Hace poco encontré hurgando en las revistas de national geografic un curioso animal existente en México, es un anfibio de caudal.
En este momento se distinguen 2 sub-especies ambas conocidas como axolotes, Ambystoma mexicanum y Ambystoma bombypellum, éstas se diferencian únicamente por su hábitat; la primera vive en las cercanías de Ciudad de México y la segunda en San Martín Texmelucan.
Según las leyendas el ajolote no deja nunca de ser renacuajo. En la mitología azteca, el ajolote, es la advocación acuática del dios Xólotl, de donde provino su nombre. Hermano de Quetzalcóatl y monstruoso a causa del nacimiento gemelar, Xólotl se encuentra asociado a la idea del movimiento y de la vida, de acuerdo con la leyenda del quinto sol.
El ajolote en la vida de los aztecas, está documentado en varios códices entre los que se cuenta el Florentino.

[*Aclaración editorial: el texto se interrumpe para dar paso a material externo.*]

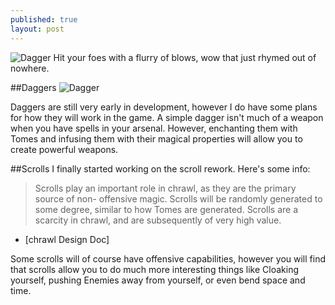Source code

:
 ```yaml
---
published: true
layout: post
---
```



![Dagger](http://i.imgur.com/Uu6gQAR.gif)
Hit your foes with a flurry of blows, wow that just rhymed out of nowhere.

<!--excerpt-->

##Daggers
![Dagger](http://i.imgur.com/Uu6gQAR.gif)

Daggers are still very early in development, however I do have some plans for how they will work in the game. A simple dagger isn't much of a weapon when you have spells in your arsenal. However, enchanting them with Tomes and infusing them with their magical properties will allow you to create powerful weapons.

##Scrolls
I finally started working on the scroll rework. Here's some info:

>Scrolls play an important role in chrawl, as they are the primary source of non-		offensive magic. Scrolls will be randomly generated to some degree, similar to how 		Tomes are generated. Scrolls are a scarcity in chrawl, and are subsequently of very high value.
 
 - [chrawl Design Doc]
 
Some scrolls will of course have offensive capabilities, however you will find that scrolls allow you to do much more interesting things like Cloaking yourself, pushing Enemies away from yourself, or even bend space and time.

La primera referencia científica del ajolote aparece en un libro de historia natural de 1615.
En 1863, durante la intervención francesa, se enviaron varios ajolotes a París; allí se reprodujeron y sus crías sufrieron lo que a los estudiosos franceses pareció una extraña metamorfosis: perdieron el peine o pliegues de la parte superior de la espalda y las branquias, se llenaron de manchas blancas y se les desarrollaron pulmones.